1560s, of persons, "to transgress," from French contravenir "to transgress, decline, depart," from Late Latin contravenire "to come against, oppose," in Medieval Latin "to transgress, break (a law)," from Latin contra "against" (see contra (prep., adv.)) + venire "to come" (from PIE root *gwa- "to go, come"). Of actions or things, "come or be in conflict with," 1660s. Related: Contravened; contravening.

contretemps (n.)

1680s, "a blunder in fencing," from French contre-temps "motion out of time, unfortunate accident, bad times" (16c.), from contre, an occasional, obsolete variant of contra (prep.) "against" (from Latin contra "against;" see contra (prep., adv.)) + tempus "time" (see temporal).

Meaning "an unfortunate accident, an unexpected or embarrassing event" is from 1802; as "a dispute, disagreement," from 1961. It also was used as a ballet term (1706).

control (v.)

early 15c., countrollen, "to check the accuracy of, verify; to regulate," from Anglo-French contreroller "exert authority," from Medieval Latin contrarotulus "a counter, register," from Latin contra "against" (see contra) + rotulus, diminutive of rota "wheel" (see roll (n.)). The word apparently comes from a medieval method of checking accounts by a duplicate register.

Un contrerollour qui doit contre roller au tresorere de la garderobe toutz lez receitez. [Household ordinances of Edward II, c. 1310]

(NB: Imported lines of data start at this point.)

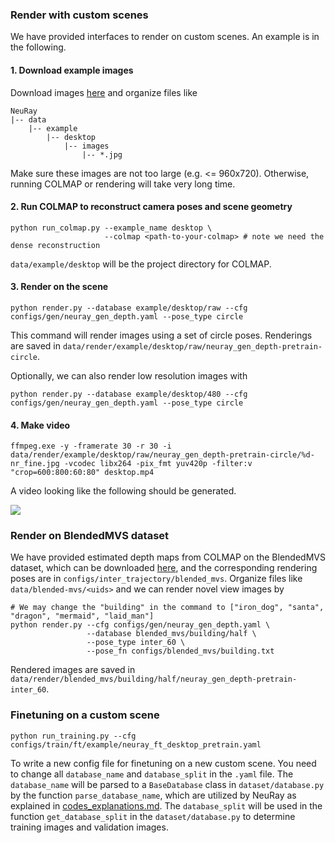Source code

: ### Render with custom scenes

We have provided interfaces to render on custom scenes. An example is in the following.

#### 1. Download example images 

Download images [here](https://drive.google.com/file/d/1Lkt5nNlC9M5Agkt5y3uzD2VX7R2ElalS/view?usp=sharing) and organize files like

```
NeuRay
|-- data
    |-- example
        |-- desktop
            |-- images
                |-- *.jpg
```

Make sure these images are not too large (e.g. <= 960x720). Otherwise, running COLMAP or rendering will take very long time.

#### 2. Run COLMAP to reconstruct camera poses and scene geometry

```shell
python run_colmap.py --example_name desktop \
                     --colmap <path-to-your-colmap> # note we need the dense reconstruction
```

`data/example/desktop` will be the project directory for COLMAP.

#### 3. Render on the scene

```shell
python render.py --database example/desktop/raw --cfg configs/gen/neuray_gen_depth.yaml --pose_type circle
```

This command will render images using a set of circle poses. Renderings are saved in `data/render/example/desktop/raw/neuray_gen_depth-pretrain-circle`.

Optionally, we can also render low resolution images with

```
python render.py --database example/desktop/480 --cfg configs/gen/neuray_gen_depth.yaml --pose_type circle
```

#### 4. Make video

```shell
ffmpeg.exe -y -framerate 30 -r 30 -i data/render/example/desktop/raw/neuray_gen_depth-pretrain-circle/%d-nr_fine.jpg -vcodec libx264 -pix_fmt yuv420p -filter:v "crop=600:800:60:80" desktop.mp4
```

A video looking like the following should be generated.

 ![](assets/desktop.gif)

### Render on BlendedMVS dataset

We have provided estimated depth maps from COLMAP on the BlendedMVS dataset, which can be downloaded [here](https://drive.google.com/file/d/10FeghnPjjY9JjeM17pcG3XLgH7jhm4jX/view?usp=sharing), and the corresponding rendering poses are in `configs/inter_trajectory/blended_mvs`. Organize files like `data/blended-mvs/<uids>` and we can render novel view images by

```shell
# We may change the "building" in the command to ["iron_dog", "santa", "dragon", "mermaid", "laid_man"]
python render.py --cfg configs/gen/neuray_gen_depth.yaml \
                 --database blended_mvs/building/half \ 
                 --pose_type inter_60 \
                 --pose_fn configs/blended_mvs/building.txt
```

 Rendered images are saved in `data/render/blended_mvs/building/half/neuray_gen_depth-pretrain-inter_60`.
 
### Finetuning on a custom scene

```shell
python run_training.py --cfg configs/train/ft/example/neuray_ft_desktop_pretrain.yaml
```
To write a new config file for finetuning on a new custom scene. You need to change all `database_name` and `database_split` in the `.yaml` file.
The `database_name` will be parsed to a `BaseDatabase` class in `dataset/database.py` by the function `parse_database_name`, which are utilized by NeuRay as explained in [codes_explanations.md](codes_explanations.md).
The `database_split` will be used in the function `get_database_split` in the `dataset/database.py` to determine training images and validation images.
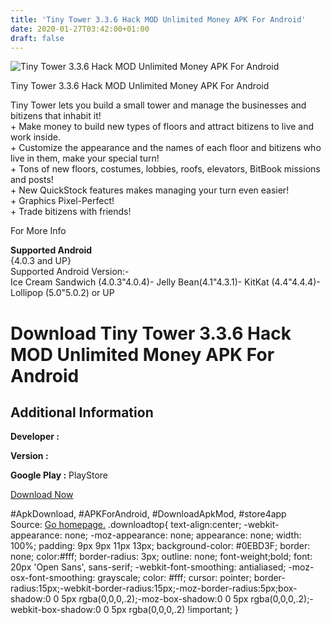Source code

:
 ```yaml
---
title: 'Tiny Tower 3.3.6 Hack MOD Unlimited Money APK For Android'
date: 2020-01-27T03:42:00+01:00
draft: false
---
```


![Tiny Tower 3.3.6 Hack MOD Unlimited Money APK For Android](https://i0.wp.com/apkhome.net/wp-content/uploads/2016/10/Tiny-Tower-3.3.6.png "Tiny Tower 3.3.6 Hack MOD Unlimited Money APK For Android")

  

Tiny Tower 3.3.6 Hack MOD Unlimited Money APK For Android

Tiny Tower lets you build a small tower and manage the businesses and bitizens that inhabit it!  
\+ Make money to build new types of floors and attract bitizens to live and work inside.  
\+ Customize the appearance and the names of each floor and bitizens who live in them, make your special turn!  
\+ Tons of new floors, costumes, lobbies, roofs, elevators, BitBook missions and posts!  
\+ New QuickStock features makes managing your turn even easier!  
\+ Graphics Pixel-Perfect!  
\+ Trade bitizens with friends!

For More Info

**Supported Android**  
{4.0.3 and UP}  
Supported Android Version:-  
Ice Cream Sandwich (4.0.3"4.0.4)- Jelly Bean(4.1"4.3.1)- KitKat (4.4"4.4.4)- Lollipop (5.0"5.0.2) or UP

Download Tiny Tower 3.3.6 Hack MOD Unlimited Money APK For Android
==================================================================

Additional Information
----------------------

**Developer :**

**Version :**

**Google Play :** PlayStore

  

[Download Now](https://store4app.co/post/tiny-tower-3-3-6-hack-mod-unlimited-money-apk-for-android_1573671550)

  
#ApkDownload, #APKForAndroid, #DownloadApkMod, #store4app  
Source: [Go homepage.](https://store4app.co/post/tiny-tower-3-3-6-hack-mod-unlimited-money-apk-for-android_1573671550) .downloadtop{ text-align:center; -webkit-appearance: none; -moz-appearance: none; appearance: none; width: 100%; padding: 9px 9px 11px 13px; background-color: #0EBD3F; border: none; color:#fff; border-radius: 3px; outline: none; font-weight;bold; font: 20px 'Open Sans', sans-serif; -webkit-font-smoothing: antialiased; -moz-osx-font-smoothing: grayscale; color: #fff; cursor: pointer; border-radius:15px;-webkit-border-radius:15px;-moz-border-radius:5px;box-shadow:0 0 5px rgba(0,0,0,.2);-moz-box-shadow:0 0 5px rgba(0,0,0,.2);-webkit-box-shadow:0 0 5px rgba(0,0,0,.2) !important; }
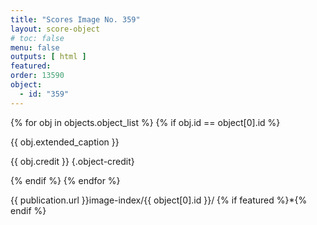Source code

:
 ```yaml
---
title: "Scores Image No. 359"
layout: score-object
# toc: false
menu: false
outputs: [ html ]
featured: 
order: 13590
object:
  - id: "359"
---
```


{% for obj in objects.object_list %}
{% if obj.id == object[0].id %}

{{ obj.extended_caption }}

{{ obj.credit }} {.object-credit}

{% endif %}
{% endfor %}

<div class="object-credit object-url is-print-only">

{{ publication.url }}image-index/{{ object[0].id }}/ {% if featured %}*{% endif %}

</div>
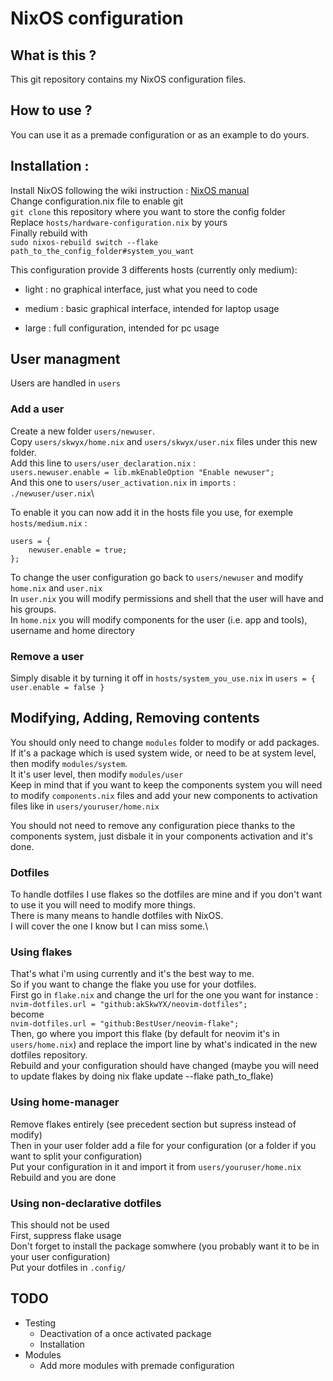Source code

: # NixOS configuration

## What is this ?

This git repository contains my NixOS configuration files.

## How to use ?

You can use it as a premade configuration or as an example to do yours.

## Installation :

Install NixOS following the wiki instruction : [NixOS manual](https://nixos.org/manual/nixos/stable/#sec-installation)\
Change configuration.nix file to enable git\
`git clone` this repository where you want to store the config folder\
Replace `hosts/hardware-configuration.nix` by yours\
Finally rebuild with\
`sudo nixos-rebuild switch --flake path_to_the_config_folder#system_you_want`

This configuration provide 3 differents hosts (currently only medium):

- light : no graphical interface, just what you need to code

- medium : basic graphical interface, intended for laptop usage

- large : full configuration, intended for pc usage

## User managment

Users are handled in `users`

### Add a user
Create a new folder `users/newuser`.\
Copy `users/skwyx/home.nix` and `users/skwyx/user.nix` files under this new folder.\
Add this line to `users/user_declaration.nix` :\
`users.newuser.enable = lib.mkEnableOption "Enable newuser";`\
And this one to `users/user_activation.nix` in `imports` :\
`./newuser/user.nix`\

To enable it you can now add it in the hosts file you use, for exemple `hosts/medium.nix` :
```
users = {
    newuser.enable = true;
};
```

To change the user configuration go back to `users/newuser` and modify `home.nix` and `user.nix`\
In `user.nix` you will modify permissions and shell that the user will have and his groups.\
In `home.nix` you will modify components for the user (i.e. app and tools), username and home directory

### Remove a user
Simply disable it by turning it off in `hosts/system_you_use.nix` in `users = { user.enable = false }`

## Modifying, Adding, Removing contents

You should only need to change `modules` folder to modify or add packages.\
If it's a package which is used system wide, or need to be at system level, then modify `modules/system`.\
It it's user level, then modify `modules/user`\
Keep in mind that if you want to keep the components system you will need to modify `components.nix` files and add your new components to activation files like in `users/youruser/home.nix`

You should not need to remove any configuration piece thanks to the components system, just disbale it in your components activation and it's done.

### Dotfiles

To handle dotfiles I use flakes so the dotfiles are mine and if you don't want to use it you will need to modify more things.\
There is many means to handle dotfiles with NixOS.\
I will cover the one I know but I can miss some.\

### Using flakes
That's what i'm using currently and it's the best way to me.\
So if you want to change the flake you use for your dotfiles.\
First go in `flake.nix` and change the url for the one you want for instance :\
`nvim-dotfiles.url = "github:akSkwYX/neovim-dotfiles";`\
become\
`nvim-dotfiles.url = "github:BestUser/neovim-flake";`\
Then, go where you import this flake (by default for neovim it's in `users/home.nix`) and replace the import line by what's indicated in the new dotfiles repository.\
Rebuild and your configuration should have changed (maybe you will need to update flakes by doing nix flake update --flake path_to_flake)

### Using home-manager
Remove flakes entirely (see precedent section but supress instead of modify)\
Then in your user folder add a file for your configuration (or a folder if you want to split your configuration)\
Put your configuration in it and import it from `users/youruser/home.nix`\
Rebuild and you are done

### Using non-declarative dotfiles
This should not be used\
First, suppress flake usage\
Don't forget to install the package somwhere (you probably want it to be in your user configuration)\
Put your dotfiles in `.config/`

## TODO

- Testing
    - Deactivation of a once activated package
    - Installation
- Modules
    - Add more modules with premade configuration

Sense of "dominate, direct, exercise control over" is from mid-15c. Related: Controlled; controlling. Control group in scientific experiments is attested from 1952 (from a sense of control attested since 1875).

controversy (n.)

"disputation, debate, prolonged agitation of contrary opinions," late 14c., from Old French controversie "quarrel, disagreement" or directly from Latin controversia "a turning against; contention, quarrel, dispute," from controversus "turned in an opposite direction, disputed, turned against," from contra "against" (see contra (prep., adv.)) + versus "turned toward or against," past participle of vertere "to turn" (from PIE root *wer- (2) "to turn, bend").

counter (adv.)

"contrary, in opposition, in an opposite direction," mid-15c., from counter- or from Anglo-French and Old French contre "against," both ultimately from Latin contra (see contra (prep., adv.)). As a preposition, "contrary to, opposite, against," mid-15c.

counter- 

word-forming element used in English from c. 1300 and meaning "against, in opposition; in return; corresponding," from Anglo-French countre-, French contre-, from Latin contra "opposite, contrary to, against, in return," also used as a prefix (see contra (prep., adv.)). A doublet of contra-. In some cases it probably represents a purely English use of counter (adv.).